Items from a data source:
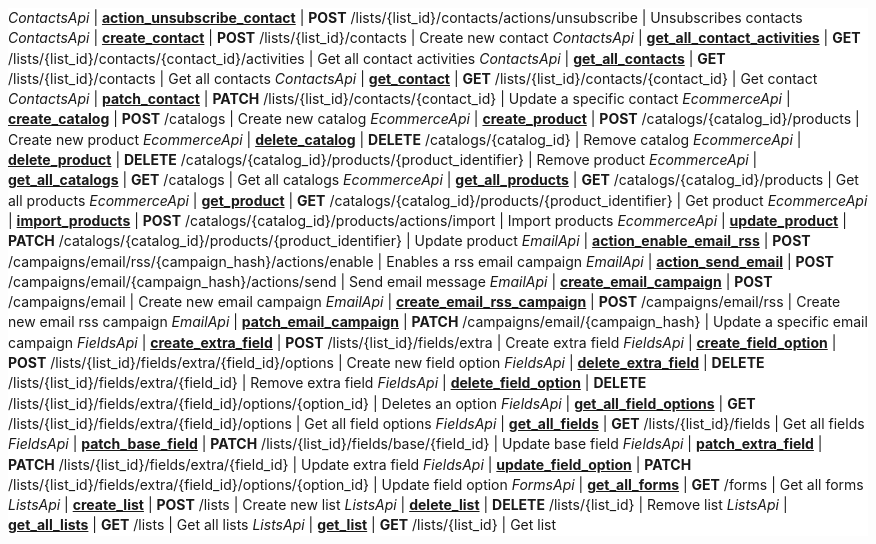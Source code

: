 *ContactsApi* | [**action_unsubscribe_contact**](docs/ContactsApi.md#action_unsubscribe_contact) | **POST** /lists/{list_id}/contacts/actions/unsubscribe | Unsubscribes contacts
*ContactsApi* | [**create_contact**](docs/ContactsApi.md#create_contact) | **POST** /lists/{list_id}/contacts | Create new contact
*ContactsApi* | [**get_all_contact_activities**](docs/ContactsApi.md#get_all_contact_activities) | **GET** /lists/{list_id}/contacts/{contact_id}/activities | Get all contact activities
*ContactsApi* | [**get_all_contacts**](docs/ContactsApi.md#get_all_contacts) | **GET** /lists/{list_id}/contacts | Get all contacts
*ContactsApi* | [**get_contact**](docs/ContactsApi.md#get_contact) | **GET** /lists/{list_id}/contacts/{contact_id} | Get contact
*ContactsApi* | [**patch_contact**](docs/ContactsApi.md#patch_contact) | **PATCH** /lists/{list_id}/contacts/{contact_id} | Update a specific contact
*EcommerceApi* | [**create_catalog**](docs/EcommerceApi.md#create_catalog) | **POST** /catalogs | Create new catalog
*EcommerceApi* | [**create_product**](docs/EcommerceApi.md#create_product) | **POST** /catalogs/{catalog_id}/products | Create new product
*EcommerceApi* | [**delete_catalog**](docs/EcommerceApi.md#delete_catalog) | **DELETE** /catalogs/{catalog_id} | Remove catalog
*EcommerceApi* | [**delete_product**](docs/EcommerceApi.md#delete_product) | **DELETE** /catalogs/{catalog_id}/products/{product_identifier} | Remove product
*EcommerceApi* | [**get_all_catalogs**](docs/EcommerceApi.md#get_all_catalogs) | **GET** /catalogs | Get all catalogs
*EcommerceApi* | [**get_all_products**](docs/EcommerceApi.md#get_all_products) | **GET** /catalogs/{catalog_id}/products | Get all products
*EcommerceApi* | [**get_product**](docs/EcommerceApi.md#get_product) | **GET** /catalogs/{catalog_id}/products/{product_identifier} | Get product
*EcommerceApi* | [**import_products**](docs/EcommerceApi.md#import_products) | **POST** /catalogs/{catalog_id}/products/actions/import | Import products
*EcommerceApi* | [**update_product**](docs/EcommerceApi.md#update_product) | **PATCH** /catalogs/{catalog_id}/products/{product_identifier} | Update product
*EmailApi* | [**action_enable_email_rss**](docs/EmailApi.md#action_enable_email_rss) | **POST** /campaigns/email/rss/{campaign_hash}/actions/enable | Enables a rss email campaign
*EmailApi* | [**action_send_email**](docs/EmailApi.md#action_send_email) | **POST** /campaigns/email/{campaign_hash}/actions/send | Send email message
*EmailApi* | [**create_email_campaign**](docs/EmailApi.md#create_email_campaign) | **POST** /campaigns/email | Create new email campaign
*EmailApi* | [**create_email_rss_campaign**](docs/EmailApi.md#create_email_rss_campaign) | **POST** /campaigns/email/rss | Create new email rss campaign
*EmailApi* | [**patch_email_campaign**](docs/EmailApi.md#patch_email_campaign) | **PATCH** /campaigns/email/{campaign_hash} | Update a specific email campaign
*FieldsApi* | [**create_extra_field**](docs/FieldsApi.md#create_extra_field) | **POST** /lists/{list_id}/fields/extra | Create extra field
*FieldsApi* | [**create_field_option**](docs/FieldsApi.md#create_field_option) | **POST** /lists/{list_id}/fields/extra/{field_id}/options | Create new field option
*FieldsApi* | [**delete_extra_field**](docs/FieldsApi.md#delete_extra_field) | **DELETE** /lists/{list_id}/fields/extra/{field_id} | Remove extra field
*FieldsApi* | [**delete_field_option**](docs/FieldsApi.md#delete_field_option) | **DELETE** /lists/{list_id}/fields/extra/{field_id}/options/{option_id} | Deletes an option
*FieldsApi* | [**get_all_field_options**](docs/FieldsApi.md#get_all_field_options) | **GET** /lists/{list_id}/fields/extra/{field_id}/options | Get all field options
*FieldsApi* | [**get_all_fields**](docs/FieldsApi.md#get_all_fields) | **GET** /lists/{list_id}/fields | Get all fields
*FieldsApi* | [**patch_base_field**](docs/FieldsApi.md#patch_base_field) | **PATCH** /lists/{list_id}/fields/base/{field_id} | Update base field
*FieldsApi* | [**patch_extra_field**](docs/FieldsApi.md#patch_extra_field) | **PATCH** /lists/{list_id}/fields/extra/{field_id} | Update extra field
*FieldsApi* | [**update_field_option**](docs/FieldsApi.md#update_field_option) | **PATCH** /lists/{list_id}/fields/extra/{field_id}/options/{option_id} | Update field option
*FormsApi* | [**get_all_forms**](docs/FormsApi.md#get_all_forms) | **GET** /forms | Get all forms
*ListsApi* | [**create_list**](docs/ListsApi.md#create_list) | **POST** /lists | Create new list
*ListsApi* | [**delete_list**](docs/ListsApi.md#delete_list) | **DELETE** /lists/{list_id} | Remove list
*ListsApi* | [**get_all_lists**](docs/ListsApi.md#get_all_lists) | **GET** /lists | Get all lists
*ListsApi* | [**get_list**](docs/ListsApi.md#get_list) | **GET** /lists/{list_id} | Get list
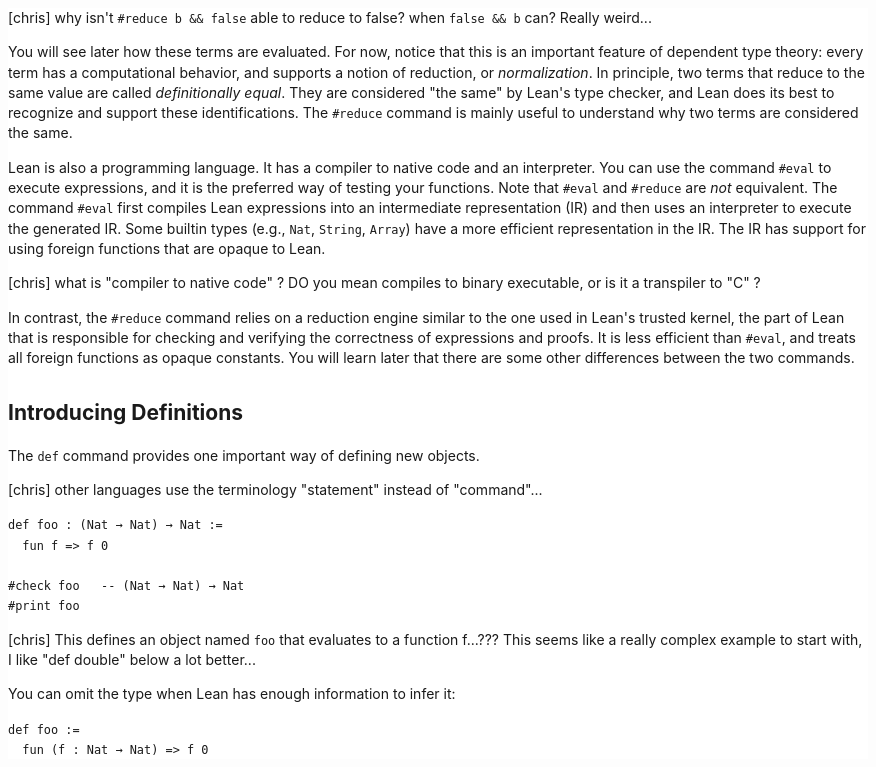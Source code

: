 [chris] why isn't `#reduce b && false` able to reduce to false? when
`false && b` can?  Really weird...

You will see later how these terms are evaluated. For now, notice that
this is an important feature of dependent type theory: every term has
a computational behavior, and supports a notion of reduction, or
*normalization*. In principle, two terms that reduce to the same value
are called *definitionally equal*. They are considered "the same" by
Lean's type checker, and Lean does its best to recognize and support
these identifications. The `#reduce` command is mainly useful to
understand why two terms are considered the same.

Lean is also a programming language. It has a compiler to native code
and an interpreter. You can use the command `#eval` to execute
expressions, and it is the preferred way of testing your functions.
Note that `#eval` and `#reduce` are *not* equivalent. The command
`#eval` first compiles Lean expressions into an intermediate
representation (IR) and then uses an interpreter to execute the
generated IR. Some builtin types (e.g., `Nat`, `String`, `Array`)
have a more efficient representation in the IR. The IR has support
for using foreign functions that are opaque to Lean.

[chris] what is "compiler to native code" ?  DO you mean compiles
to binary executable, or is it a transpiler to "C" ?

In contrast, the ``#reduce`` command relies on a reduction engine
similar to the one used in Lean's trusted kernel, the part of Lean
that is responsible for checking and verifying the correctness of
expressions and proofs. It is less efficient than ``#eval``, and
treats all foreign functions as opaque constants. You will learn later
that there are some other differences between the two commands.

## Introducing Definitions

The ``def`` command provides one important way of defining new objects.

[chris] other languages use the terminology "statement" instead of
"command"...

```lean
def foo : (Nat → Nat) → Nat :=
  fun f => f 0

#check foo   -- (Nat → Nat) → Nat
#print foo
```

[chris] This defines an object named `foo` that evaluates to a
function f...??? This seems like a really complex example to start
with, I like "def double" below a lot better...

You can omit the type when Lean has enough information to infer it:

```lean
def foo :=
  fun (f : Nat → Nat) => f 0
```
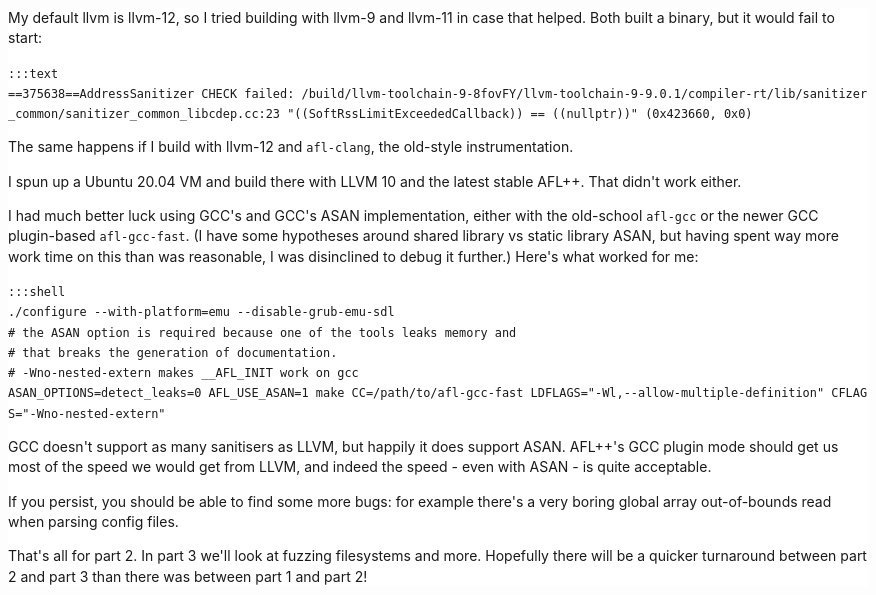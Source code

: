 My default llvm is llvm-12, so I tried building with llvm-9 and llvm-11 in case
that helped. Both built a binary, but it would fail to start:

```
:::text
==375638==AddressSanitizer CHECK failed: /build/llvm-toolchain-9-8fovFY/llvm-toolchain-9-9.0.1/compiler-rt/lib/sanitizer_common/sanitizer_common_libcdep.cc:23 "((SoftRssLimitExceededCallback)) == ((nullptr))" (0x423660, 0x0)
```

The same happens if I build with llvm-12 and `afl-clang`, the old-style
instrumentation.

I spun up a Ubuntu 20.04 VM and build there with LLVM 10 and the latest stable
AFL++. That didn't work either.

I had much better luck using GCC's and GCC's ASAN implementation, either with
the old-school `afl-gcc` or the newer GCC plugin-based `afl-gcc-fast`. (I have
some hypotheses around shared library vs static library ASAN, but having spent
way more work time on this than was reasonable, I was disinclined to debug it
further.) Here's what worked for me:

```
:::shell
./configure --with-platform=emu --disable-grub-emu-sdl
# the ASAN option is required because one of the tools leaks memory and
# that breaks the generation of documentation.
# -Wno-nested-extern makes __AFL_INIT work on gcc
ASAN_OPTIONS=detect_leaks=0 AFL_USE_ASAN=1 make CC=/path/to/afl-gcc-fast LDFLAGS="-Wl,--allow-multiple-definition" CFLAGS="-Wno-nested-extern"
```

GCC doesn't support as many sanitisers as LLVM, but happily it does support
ASAN. AFL++'s GCC plugin mode should get us most of the speed we would get from
LLVM, and indeed the speed - even with ASAN - is quite acceptable.

If you persist, you should be able to find some more bugs: for example there's a
very boring global array out-of-bounds read when parsing config files.

That's all for part 2. In part 3 we'll look at fuzzing filesystems and
more. Hopefully there will be a quicker turnaround between part 2 and part 3
than there was between part 1 and part 2!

■ WHAT THE EXERCISE ASKS:
From the line holding "Create new catalog" to the line holding "new email campaign", inclusive, restate each line above exactly as written.

■ REPLY:
*EcommerceApi* | [**create_catalog**](docs/EcommerceApi.md#create_catalog) | **POST** /catalogs | Create new catalog
*EcommerceApi* | [**create_product**](docs/EcommerceApi.md#create_product) | **POST** /catalogs/{catalog_id}/products | Create new product
*EcommerceApi* | [**delete_catalog**](docs/EcommerceApi.md#delete_catalog) | **DELETE** /catalogs/{catalog_id} | Remove catalog
*EcommerceApi* | [**delete_product**](docs/EcommerceApi.md#delete_product) | **DELETE** /catalogs/{catalog_id}/products/{product_identifier} | Remove product
*EcommerceApi* | [**get_all_catalogs**](docs/EcommerceApi.md#get_all_catalogs) | **GET** /catalogs | Get all catalogs
*EcommerceApi* | [**get_all_products**](docs/EcommerceApi.md#get_all_products) | **GET** /catalogs/{catalog_id}/products | Get all products
*EcommerceApi* | [**get_product**](docs/EcommerceApi.md#get_product) | **GET** /catalogs/{catalog_id}/products/{product_identifier} | Get product
*EcommerceApi* | [**import_products**](docs/EcommerceApi.md#import_products) | **POST** /catalogs/{catalog_id}/products/actions/import | Import products
*EcommerceApi* | [**update_product**](docs/EcommerceApi.md#update_product) | **PATCH** /catalogs/{catalog_id}/products/{product_identifier} | Update product
*EmailApi* | [**action_enable_email_rss**](docs/EmailApi.md#action_enable_email_rss) | **POST** /campaigns/email/rss/{campaign_hash}/actions/enable | Enables a rss email campaign
*EmailApi* | [**action_send_email**](docs/EmailApi.md#action_send_email) | **POST** /campaigns/email/{campaign_hash}/actions/send | Send email message
*EmailApi* | [**create_email_campaign**](docs/EmailApi.md#create_email_campaign) | **POST** /campaigns/email | Create new email campaign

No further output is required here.